Buffers
Objects are manipulated in a collection of named buffers. Buffers are created by new and are deleted by delete-buffer. List-buffers lists all buffers and their properties. In general, buffers are named by arbitrary strings; predefined special purpose buffers have names that begin and end with asterisks, e.g., *clipped*.
Some buffers are associated with external files being edited; commands relating to files are described in files. Buffers can be displayed in windows; commands relating to windows are described in windows.
Each buffer has a write permission, which is either read-write, read-only, or immutable-read-only. Only read-write buffers can be modified. The write permission of a buffer can be changed using commands write-permission-on, write-permission-off, and write-permission-toggle unless its write permission is immutable-read-only.

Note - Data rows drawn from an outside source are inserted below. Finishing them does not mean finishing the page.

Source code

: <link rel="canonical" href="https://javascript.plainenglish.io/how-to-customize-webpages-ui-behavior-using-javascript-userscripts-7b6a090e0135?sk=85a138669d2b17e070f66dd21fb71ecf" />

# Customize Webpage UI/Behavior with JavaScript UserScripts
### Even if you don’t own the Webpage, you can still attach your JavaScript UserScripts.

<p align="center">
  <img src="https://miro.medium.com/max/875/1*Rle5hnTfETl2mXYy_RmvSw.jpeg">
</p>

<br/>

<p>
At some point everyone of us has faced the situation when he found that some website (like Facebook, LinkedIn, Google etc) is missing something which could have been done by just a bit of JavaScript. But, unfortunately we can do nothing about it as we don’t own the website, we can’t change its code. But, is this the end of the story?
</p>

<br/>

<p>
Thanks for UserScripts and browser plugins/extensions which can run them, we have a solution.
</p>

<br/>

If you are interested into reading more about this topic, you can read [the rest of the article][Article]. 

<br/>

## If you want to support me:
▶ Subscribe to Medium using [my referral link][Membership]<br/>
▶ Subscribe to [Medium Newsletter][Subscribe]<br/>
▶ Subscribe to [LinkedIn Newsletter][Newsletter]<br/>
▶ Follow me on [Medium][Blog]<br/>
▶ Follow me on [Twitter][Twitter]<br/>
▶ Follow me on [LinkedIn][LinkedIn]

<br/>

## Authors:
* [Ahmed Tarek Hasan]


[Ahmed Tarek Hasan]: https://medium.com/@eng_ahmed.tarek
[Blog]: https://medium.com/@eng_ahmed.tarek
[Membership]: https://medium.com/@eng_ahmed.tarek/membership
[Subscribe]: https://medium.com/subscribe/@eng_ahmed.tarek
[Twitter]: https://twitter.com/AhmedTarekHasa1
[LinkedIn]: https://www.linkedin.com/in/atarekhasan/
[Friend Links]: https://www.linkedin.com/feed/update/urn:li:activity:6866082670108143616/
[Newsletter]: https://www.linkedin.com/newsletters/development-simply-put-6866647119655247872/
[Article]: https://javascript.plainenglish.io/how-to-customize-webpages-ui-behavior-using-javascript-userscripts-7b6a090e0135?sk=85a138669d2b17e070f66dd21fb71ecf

Each buffer has an associated syntactic category. that controls the applicable language sensitivity. Buffers of mode TEXT support standard text editing and have no language sensitivity. Command coerce-buffer changes the syntactic mode of a buffer.
Each object consists of 0 or more phrases of unparsed text embedded within a parsed superstructure. With the exception of its unparsed constituents, the structure contained in a buffer of syntactic category p is a syntactically well-formed object of that syntactic category, and is prettyprinted accordingly. The unparsed phrases, known as text buffers, arise from textual editing operations. Upon textual entry or modification, a subphrase of the parsed structure becomes an unparsed text buffer. In general, text buffers are arbitrary substrings possibly containing syntax errors. Parsing of text buffers by a built-in syntax analyzer can be invoked manually or automatically, and is discussed in Parsing.